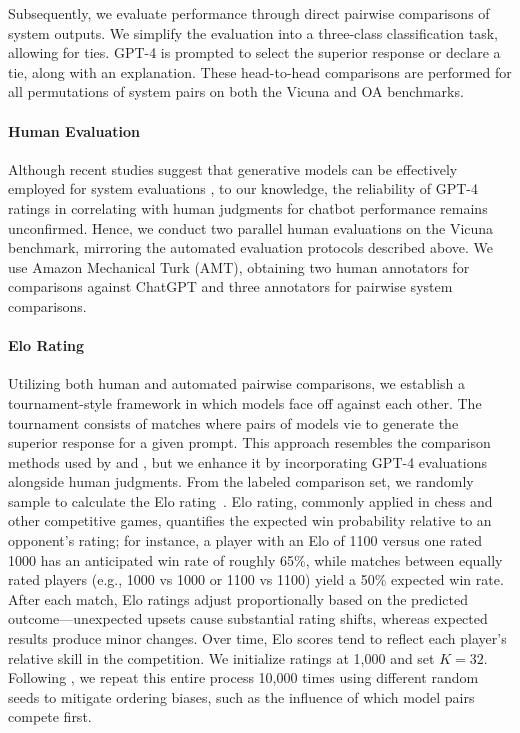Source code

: Subsequently, we evaluate performance through direct pairwise comparisons of system outputs. We simplify the evaluation into a three-class classification task, allowing for ties. GPT-4 is prompted to select the superior response or declare a tie, along with an explanation. These head-to-head comparisons are performed for all permutations of system pairs on both the Vicuna and OA benchmarks.

\paragraph{Human Evaluation} Although recent studies suggest that generative models can be effectively employed for system evaluations \citep{fu2023gptscore}, to our knowledge, the reliability of GPT-4 ratings in correlating with human judgments for chatbot performance remains unconfirmed. Hence, we conduct two parallel human evaluations on the Vicuna benchmark, mirroring the automated evaluation protocols described above. We use Amazon Mechanical Turk (AMT), obtaining two human annotators for comparisons against ChatGPT and three annotators for pairwise system comparisons.

\paragraph{Elo Rating} Utilizing both human and automated pairwise comparisons, we establish a tournament-style framework in which models face off against each other. The tournament consists of matches where pairs of models vie to generate the superior response for a given prompt. This approach resembles the comparison methods used by \citet{bai2022training} and \citet{vicuna2023}, but we enhance it by incorporating GPT-4 evaluations alongside human judgments. From the labeled comparison set, we randomly sample to calculate the Elo rating~\citep{elo1967proposed,elo1978rating}. Elo rating, commonly applied in chess and other competitive games, quantifies the expected win probability relative to an opponent's rating; for instance, a player with an Elo of 1100 versus one rated 1000 has an anticipated win rate of roughly 65\%, while matches between equally rated players (e.g., 1000 vs 1000 or 1100 vs 1100) yield a 50\% expected win rate. After each match, Elo ratings adjust proportionally based on the predicted outcome—unexpected upsets cause substantial rating shifts, whereas expected results produce minor changes. Over time, Elo scores tend to reflect each player's relative skill in the competition. We initialize ratings at 1,000 and set $K=32$. Following \citet{vicuna2023}, we repeat this entire process 10,000 times using different random seeds to mitigate ordering biases, such as the influence of which model pairs compete first.

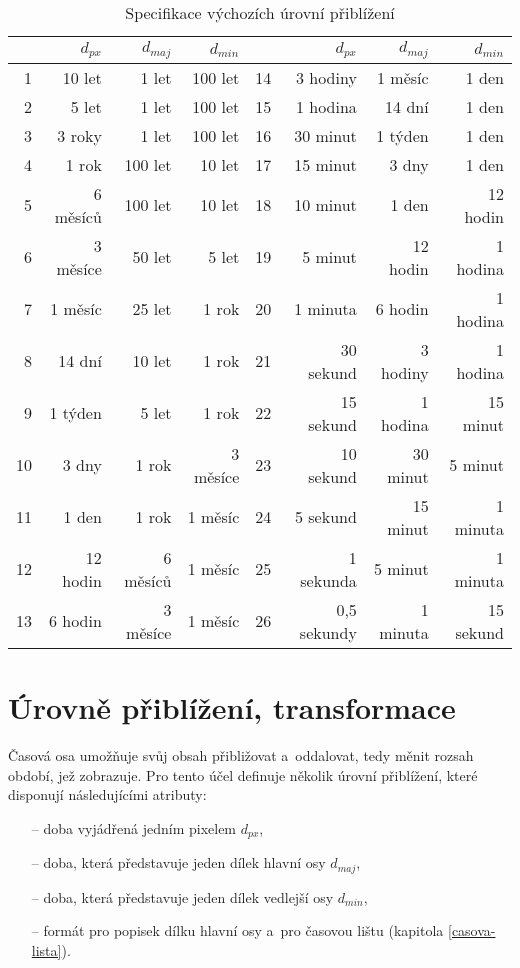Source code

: 	\begin{table}
			\small
			\centering
			\begin{tabular}{|r|r|rr||r|r|rr|}
				\hline
				 & $d_{px}$ & $d_{maj}$ & $d_{min}$ && $d_{px}$ & $d_{maj}$ & $d_{min}$ \\
				\hline
				1 & 10 let & 1\ts000 let & 100 let &
					14 & 3 hodiny & 1 měsíc & 1 den \\
				2 & 5 let & 1\ts000 let & 100 let &
					15 & 1 hodina & 14 dní & 1 den \\
				3 & 3 roky & 1\ts000 let & 100 let &
					16 & 30 minut & 1 týden & 1 den \\
				4 & 1 rok & 100 let & 10 let &
					17 & 15 minut & 3 dny & 1 den \\
				5 & 6 měsíců & 100 let & 10 let &
					18 & 10 minut & 1 den & 12 hodin \\
				6 & 3 měsíce & 50 let & 5 let &
					19 & 5 minut & 12 hodin & 1 hodina \\
				7 & 1 měsíc & 25 let & 1 rok &
					20 & 1 minuta & 6 hodin & 1 hodina \\
				8 & 14 dní & 10 let & 1 rok &
					21 & 30 sekund & 3 hodiny & 1 hodina \\
				9 & 1 týden & 5 let & 1 rok &
					22 & 15 sekund & 1 hodina & 15 minut \\
				10 & 3 dny & 1 rok & 3 měsíce &
					23 & 10 sekund & 30 minut & 5 minut \\
				11 & 1 den & 1 rok & 1 měsíc &
					24 & 5 sekund & 15 minut & 1 minuta \\
				12 & 12 hodin & 6 měsíců & 1 měsíc &
					25 & 1 sekunda & 5 minut & 1 minuta \\
				13 & 6 hodin & 3 měsíce & 1 měsíc &
					26 & 0,5 sekundy & 1 minuta & 15 sekund \\
				\hline
			\end{tabular}
			\caption{Specifikace výchozích úrovní přiblížení}
			\label{tab:urovne-priblizeni}
		\end{table}
	
	\section{Úrovně přiblížení, transformace}
		\label{urovne-priblizeni}
		Časová osa umožňuje svůj obsah přibližovat a~oddalovat, tedy měnit rozsah období, jež zobrazuje. Pro tento účel definuje několik úrovní přiblížení, které disponují následujícími atributy:
		\begin{itemize}
			\item[--] doba vyjádřená jedním pixelem $d_{px}$,
			\item[--] doba, která představuje jeden dílek hlavní osy $d_{maj}$,
			\item[--] doba, která představuje jeden dílek vedlejší osy $d_{min}$,
			\item[--] formát pro popisek dílku hlavní osy a~pro časovou lištu (kapitola \ref{casova-lista}).
		\end{itemize}
		
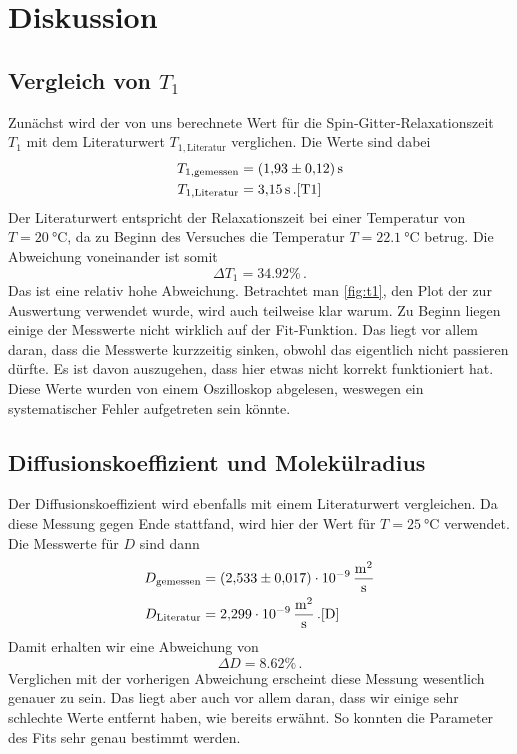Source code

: \section{Diskussion}
\label{sec:Diskussion}

\subsection{Vergleich von \texorpdfstring{$T_1$}{T1}}

Zunächst wird der von uns berechnete Wert für die Spin‐Gitter‐Relaxationszeit $T_1$ mit dem Literaturwert $T_{1,\text{Literatur}}$ verglichen. 
Die Werte sind dabei 
\begin{align*}
    T_{1,\text{gemessen}} &= \SI{1.93(12)}{\second} \\
    T_{1,\text{Literatur}} &= \SI{3.15}{\second} \, . \text{\cite{T1}}
\end{align*}
Der Literaturwert entspricht der Relaxationszeit bei einer Temperatur von $T = \SI{20}{\celsius}$, da zu Beginn des Versuches die Temperatur 
$T = \SI{22.1}{\celsius}$ betrug.
Die Abweichung voneinander ist somit
\begin{equation*}
    \Delta T_1 = \num{34.92} \% \, .
\end{equation*}
Das ist eine relativ hohe Abweichung.
Betrachtet man \autoref{fig:t1}, den Plot der zur Auswertung verwendet wurde, wird auch teilweise klar warum.
Zu Beginn liegen einige der Messwerte nicht wirklich auf der Fit-Funktion.
Das liegt vor allem daran, dass die Messwerte kurzzeitig sinken, obwohl das eigentlich nicht passieren dürfte.
Es ist davon auszugehen, dass hier etwas nicht korrekt funktioniert hat. 
Diese Werte wurden von einem Oszilloskop abgelesen, weswegen ein systematischer Fehler aufgetreten sein könnte.

\subsection{Diffusionskoeffizient und Molekülradius}

Der Diffusionskoeffizient wird ebenfalls mit einem Literaturwert vergleichen. 
Da diese Messung gegen Ende stattfand, wird hier der Wert für $T = \SI{25}{\celsius}$ verwendet. 
Die Messwerte für $D$ sind dann
\begin{align*}
    D_\text{gemessen} &= \SI{2.533(17)e-9}{\meter\squared\per\second} \\
    D_\text{Literatur} &= \SI{2.299e-9}{\meter\squared\per\second} \, . \text{\cite{D}}
\end{align*}
Damit erhalten wir eine Abweichung von 
\begin{equation*}
    \Delta D = \num{8.62} \% \, .
\end{equation*}
Verglichen mit der vorherigen Abweichung erscheint diese Messung wesentlich genauer zu sein. 
Das liegt aber auch vor allem daran, dass wir einige sehr schlechte Werte entfernt haben, wie bereits erwähnt. 
So konnten die Parameter des Fits sehr genau bestimmt werden.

----

● WORK TASK:
Using the records above, output an exact copy without any pictures.

● ANSWER TO THE PROBLEM:
Source code

: Subsequently, we evaluate performance through direct pairwise comparisons of system outputs. We simplify the evaluation into a three-class classification task, allowing for ties. GPT-4 is prompted to select the superior response or declare a tie, along with an explanation. These head-to-head comparisons are performed for all permutations of system pairs on both the Vicuna and OA benchmarks.

\paragraph{Human Evaluation} Although recent studies suggest that generative models can be effectively employed for system evaluations \citep{fu2023gptscore}, to our knowledge, the reliability of GPT-4 ratings in correlating with human judgments for chatbot performance remains unconfirmed. Hence, we conduct two parallel human evaluations on the Vicuna benchmark, mirroring the automated evaluation protocols described above. We use Amazon Mechanical Turk (AMT), obtaining two human annotators for comparisons against ChatGPT and three annotators for pairwise system comparisons.

\paragraph{Elo Rating} Utilizing both human and automated pairwise comparisons, we establish a tournament-style framework in which models face off against each other. The tournament consists of matches where pairs of models vie to generate the superior response for a given prompt. This approach resembles the comparison methods used by \citet{bai2022training} and \citet{vicuna2023}, but we enhance it by incorporating GPT-4 evaluations alongside human judgments. From the labeled comparison set, we randomly sample to calculate the Elo rating~\citep{elo1967proposed,elo1978rating}. Elo rating, commonly applied in chess and other competitive games, quantifies the expected win probability relative to an opponent's rating; for instance, a player with an Elo of 1100 versus one rated 1000 has an anticipated win rate of roughly 65\%, while matches between equally rated players (e.g., 1000 vs 1000 or 1100 vs 1100) yield a 50\% expected win rate. After each match, Elo ratings adjust proportionally based on the predicted outcome—unexpected upsets cause substantial rating shifts, whereas expected results produce minor changes. Over time, Elo scores tend to reflect each player's relative skill in the competition. We initialize ratings at 1,000 and set $K=32$. Following \citet{vicuna2023}, we repeat this entire process 10,000 times using different random seeds to mitigate ordering biases, such as the influence of which model pairs compete first.

Source code

: 	\begin{table}
			\small
			\centering
			\begin{tabular}{|r|r|rr||r|r|rr|}
				\hline
				 & $d_{px}$ & $d_{maj}$ & $d_{min}$ && $d_{px}$ & $d_{maj}$ & $d_{min}$ \\
				\hline
				1 & 10 let & 1\ts000 let & 100 let &
					14 & 3 hodiny & 1 měsíc & 1 den \\
				2 & 5 let & 1\ts000 let & 100 let &
					15 & 1 hodina & 14 dní & 1 den \\
				3 & 3 roky & 1\ts000 let & 100 let &
					16 & 30 minut & 1 týden & 1 den \\
				4 & 1 rok & 100 let & 10 let &
					17 & 15 minut & 3 dny & 1 den \\
				5 & 6 měsíců & 100 let & 10 let &
					18 & 10 minut & 1 den & 12 hodin \\
				6 & 3 měsíce & 50 let & 5 let &
					19 & 5 minut & 12 hodin & 1 hodina \\
				7 & 1 měsíc & 25 let & 1 rok &
					20 & 1 minuta & 6 hodin & 1 hodina \\
				8 & 14 dní & 10 let & 1 rok &
					21 & 30 sekund & 3 hodiny & 1 hodina \\
				9 & 1 týden & 5 let & 1 rok &
					22 & 15 sekund & 1 hodina & 15 minut \\
				10 & 3 dny & 1 rok & 3 měsíce &
					23 & 10 sekund & 30 minut & 5 minut \\
				11 & 1 den & 1 rok & 1 měsíc &
					24 & 5 sekund & 15 minut & 1 minuta \\
				12 & 12 hodin & 6 měsíců & 1 měsíc &
					25 & 1 sekunda & 5 minut & 1 minuta \\
				13 & 6 hodin & 3 měsíce & 1 měsíc &
					26 & 0,5 sekundy & 1 minuta & 15 sekund \\
				\hline
			\end{tabular}
			\caption{Specifikace výchozích úrovní přiblížení}
			\label{tab:urovne-priblizeni}
		\end{table}
	
	\section{Úrovně přiblížení, transformace}
		\label{urovne-priblizeni}
		Časová osa umožňuje svůj obsah přibližovat a~oddalovat, tedy měnit rozsah období, jež zobrazuje. Pro tento účel definuje několik úrovní přiblížení, které disponují následujícími atributy:
		\begin{itemize}
			\item[--] doba vyjádřená jedním pixelem $d_{px}$,
			\item[--] doba, která představuje jeden dílek hlavní osy $d_{maj}$,
			\item[--] doba, která představuje jeden dílek vedlejší osy $d_{min}$,
			\item[--] formát pro popisek dílku hlavní osy a~pro časovou lištu (kapitola \ref{casova-lista}).
		\end{itemize}
		
Source code

: \section{Diskussion}
\label{sec:Diskussion}

\subsection{Vergleich von \texorpdfstring{$T_1$}{T1}}

Zunächst wird der von uns berechnete Wert für die Spin‐Gitter‐Relaxationszeit $T_1$ mit dem Literaturwert $T_{1,\text{Literatur}}$ verglichen. 
Die Werte sind dabei 
\begin{align*}
    T_{1,\text{gemessen}} &= \SI{1.93(12)}{\second} \\
    T_{1,\text{Literatur}} &= \SI{3.15}{\second} \, . \text{\cite{T1}}
\end{align*}
Der Literaturwert entspricht der Relaxationszeit bei einer Temperatur von $T = \SI{20}{\celsius}$, da zu Beginn des Versuches die Temperatur 
$T = \SI{22.1}{\celsius}$ betrug.
Die Abweichung voneinander ist somit
\begin{equation*}
    \Delta T_1 = \num{34.92} \% \, .
\end{equation*}
Das ist eine relativ hohe Abweichung.
Betrachtet man \autoref{fig:t1}, den Plot der zur Auswertung verwendet wurde, wird auch teilweise klar warum.
Zu Beginn liegen einige der Messwerte nicht wirklich auf der Fit-Funktion.
Das liegt vor allem daran, dass die Messwerte kurzzeitig sinken, obwohl das eigentlich nicht passieren dürfte.
Es ist davon auszugehen, dass hier etwas nicht korrekt funktioniert hat. 
Diese Werte wurden von einem Oszilloskop abgelesen, weswegen ein systematischer Fehler aufgetreten sein könnte.

\subsection{Diffusionskoeffizient und Molekülradius}

Der Diffusionskoeffizient wird ebenfalls mit einem Literaturwert vergleichen. 
Da diese Messung gegen Ende stattfand, wird hier der Wert für $T = \SI{25}{\celsius}$ verwendet. 
Die Messwerte für $D$ sind dann
\begin{align*}
    D_\text{gemessen} &= \SI{2.533(17)e-9}{\meter\squared\per\second} \\
    D_\text{Literatur} &= \SI{2.299e-9}{\meter\squared\per\second} \, . \text{\cite{D}}
\end{align*}
Damit erhalten wir eine Abweichung von 
\begin{equation*}
    \Delta D = \num{8.62} \% \, .
\end{equation*}
Verglichen mit der vorherigen Abweichung erscheint diese Messung wesentlich genauer zu sein. 
Das liegt aber auch vor allem daran, dass wir einige sehr schlechte Werte entfernt haben, wie bereits erwähnt. 
So konnten die Parameter des Fits sehr genau bestimmt werden.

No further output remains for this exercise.